> **What you need to do**
Look for the line containing "[1] CHENG Deqiang, et" in the records below. Then output it and all the lines that follow, exactly and without any others.

> **Information shown**
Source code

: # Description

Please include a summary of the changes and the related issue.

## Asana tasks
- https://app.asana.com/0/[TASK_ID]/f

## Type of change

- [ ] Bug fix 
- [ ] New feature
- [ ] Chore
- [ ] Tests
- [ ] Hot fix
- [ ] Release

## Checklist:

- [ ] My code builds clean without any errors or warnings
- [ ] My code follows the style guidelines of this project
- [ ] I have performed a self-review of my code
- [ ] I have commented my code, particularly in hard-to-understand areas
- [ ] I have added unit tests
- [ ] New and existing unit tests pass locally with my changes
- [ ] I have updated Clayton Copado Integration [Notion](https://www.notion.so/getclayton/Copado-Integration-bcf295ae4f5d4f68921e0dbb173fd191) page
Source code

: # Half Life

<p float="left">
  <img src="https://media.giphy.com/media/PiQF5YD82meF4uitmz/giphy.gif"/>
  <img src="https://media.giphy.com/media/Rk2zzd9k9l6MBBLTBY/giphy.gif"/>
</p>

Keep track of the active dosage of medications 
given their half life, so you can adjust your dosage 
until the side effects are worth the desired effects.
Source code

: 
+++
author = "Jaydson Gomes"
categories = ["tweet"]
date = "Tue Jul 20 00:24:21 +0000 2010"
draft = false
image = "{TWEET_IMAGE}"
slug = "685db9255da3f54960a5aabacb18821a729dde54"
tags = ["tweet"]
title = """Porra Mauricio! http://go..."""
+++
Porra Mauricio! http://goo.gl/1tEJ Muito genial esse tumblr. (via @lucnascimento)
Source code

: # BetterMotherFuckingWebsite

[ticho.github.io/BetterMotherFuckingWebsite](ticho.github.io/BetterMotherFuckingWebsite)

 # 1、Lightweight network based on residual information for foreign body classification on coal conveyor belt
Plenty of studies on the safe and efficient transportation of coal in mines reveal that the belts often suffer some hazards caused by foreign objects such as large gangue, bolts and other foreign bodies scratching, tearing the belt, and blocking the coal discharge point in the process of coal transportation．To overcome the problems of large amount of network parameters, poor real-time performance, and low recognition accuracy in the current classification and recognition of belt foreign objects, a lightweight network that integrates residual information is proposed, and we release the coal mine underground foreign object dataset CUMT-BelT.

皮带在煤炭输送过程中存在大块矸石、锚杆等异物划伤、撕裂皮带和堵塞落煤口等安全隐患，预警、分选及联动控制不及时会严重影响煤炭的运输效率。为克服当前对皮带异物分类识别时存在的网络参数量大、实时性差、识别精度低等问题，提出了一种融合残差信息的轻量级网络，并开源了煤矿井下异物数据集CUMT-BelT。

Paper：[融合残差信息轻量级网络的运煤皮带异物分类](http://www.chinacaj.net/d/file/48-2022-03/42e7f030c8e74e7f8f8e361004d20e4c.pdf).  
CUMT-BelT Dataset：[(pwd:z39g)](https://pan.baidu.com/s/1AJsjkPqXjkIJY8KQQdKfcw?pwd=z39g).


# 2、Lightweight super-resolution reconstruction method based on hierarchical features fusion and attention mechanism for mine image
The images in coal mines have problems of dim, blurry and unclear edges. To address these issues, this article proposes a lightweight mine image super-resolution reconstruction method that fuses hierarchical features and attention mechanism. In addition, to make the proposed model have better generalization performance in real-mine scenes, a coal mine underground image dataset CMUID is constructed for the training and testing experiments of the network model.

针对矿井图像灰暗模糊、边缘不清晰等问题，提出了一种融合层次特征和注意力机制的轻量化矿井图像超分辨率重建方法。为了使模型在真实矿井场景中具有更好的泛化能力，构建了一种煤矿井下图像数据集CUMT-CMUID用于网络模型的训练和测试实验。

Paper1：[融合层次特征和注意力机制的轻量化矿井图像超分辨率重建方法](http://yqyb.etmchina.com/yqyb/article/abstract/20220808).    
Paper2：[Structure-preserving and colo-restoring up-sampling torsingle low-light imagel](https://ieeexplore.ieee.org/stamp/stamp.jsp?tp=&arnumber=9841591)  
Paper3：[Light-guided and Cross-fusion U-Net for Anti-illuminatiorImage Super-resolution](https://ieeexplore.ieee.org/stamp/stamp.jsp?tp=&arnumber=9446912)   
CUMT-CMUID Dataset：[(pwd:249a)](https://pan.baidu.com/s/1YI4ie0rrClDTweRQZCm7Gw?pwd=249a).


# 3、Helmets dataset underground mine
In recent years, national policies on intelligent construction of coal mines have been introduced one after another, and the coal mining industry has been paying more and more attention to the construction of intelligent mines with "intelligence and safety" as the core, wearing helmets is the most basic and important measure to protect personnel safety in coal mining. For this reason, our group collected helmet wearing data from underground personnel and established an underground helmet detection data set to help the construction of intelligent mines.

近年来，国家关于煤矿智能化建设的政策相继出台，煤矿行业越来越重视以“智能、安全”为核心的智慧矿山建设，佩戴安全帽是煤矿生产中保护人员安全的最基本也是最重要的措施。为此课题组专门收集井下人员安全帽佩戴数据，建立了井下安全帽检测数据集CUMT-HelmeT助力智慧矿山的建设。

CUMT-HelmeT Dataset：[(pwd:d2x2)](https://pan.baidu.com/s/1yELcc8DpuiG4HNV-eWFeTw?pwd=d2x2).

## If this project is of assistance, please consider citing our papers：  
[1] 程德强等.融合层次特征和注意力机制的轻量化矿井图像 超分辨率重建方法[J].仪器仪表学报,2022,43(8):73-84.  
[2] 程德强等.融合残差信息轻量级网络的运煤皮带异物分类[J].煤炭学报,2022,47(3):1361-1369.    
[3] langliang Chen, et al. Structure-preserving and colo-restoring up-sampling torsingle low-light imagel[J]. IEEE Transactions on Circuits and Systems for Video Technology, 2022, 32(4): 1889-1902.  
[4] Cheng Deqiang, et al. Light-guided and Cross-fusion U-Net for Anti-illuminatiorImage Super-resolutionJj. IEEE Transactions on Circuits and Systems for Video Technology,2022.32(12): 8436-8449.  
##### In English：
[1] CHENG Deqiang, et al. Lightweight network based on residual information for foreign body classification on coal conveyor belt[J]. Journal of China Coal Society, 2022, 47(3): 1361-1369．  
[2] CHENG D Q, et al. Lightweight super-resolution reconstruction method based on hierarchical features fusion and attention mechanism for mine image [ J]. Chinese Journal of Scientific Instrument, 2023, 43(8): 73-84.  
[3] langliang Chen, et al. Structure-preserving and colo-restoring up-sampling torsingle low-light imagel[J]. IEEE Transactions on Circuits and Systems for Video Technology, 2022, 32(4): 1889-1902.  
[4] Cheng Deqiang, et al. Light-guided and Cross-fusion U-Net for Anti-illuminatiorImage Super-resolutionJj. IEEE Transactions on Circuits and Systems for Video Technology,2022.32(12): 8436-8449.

> **Task answer**
[1] CHENG Deqiang, et al. Lightweight network based on residual information for foreign body classification on coal conveyor belt[J]. Journal of China Coal Society, 2022, 47(3): 1361-1369．  
[2] CHENG D Q, et al. Lightweight super-resolution reconstruction method based on hierarchical features fusion and attention mechanism for mine image [ J]. Chinese Journal of Scientific Instrument, 2023, 43(8): 73-84.  
[3] langliang Chen, et al. Structure-preserving and colo-restoring up-sampling torsingle low-light imagel[J]. IEEE Transactions on Circuits and Systems for Video Technology, 2022, 32(4): 1889-1902.  
[4] Cheng Deqiang, et al. Light-guided and Cross-fusion U-Net for Anti-illuminatiorImage Super-resolutionJj. IEEE Transactions on Circuits and Systems for Video Technology,2022.32(12): 8436-8449.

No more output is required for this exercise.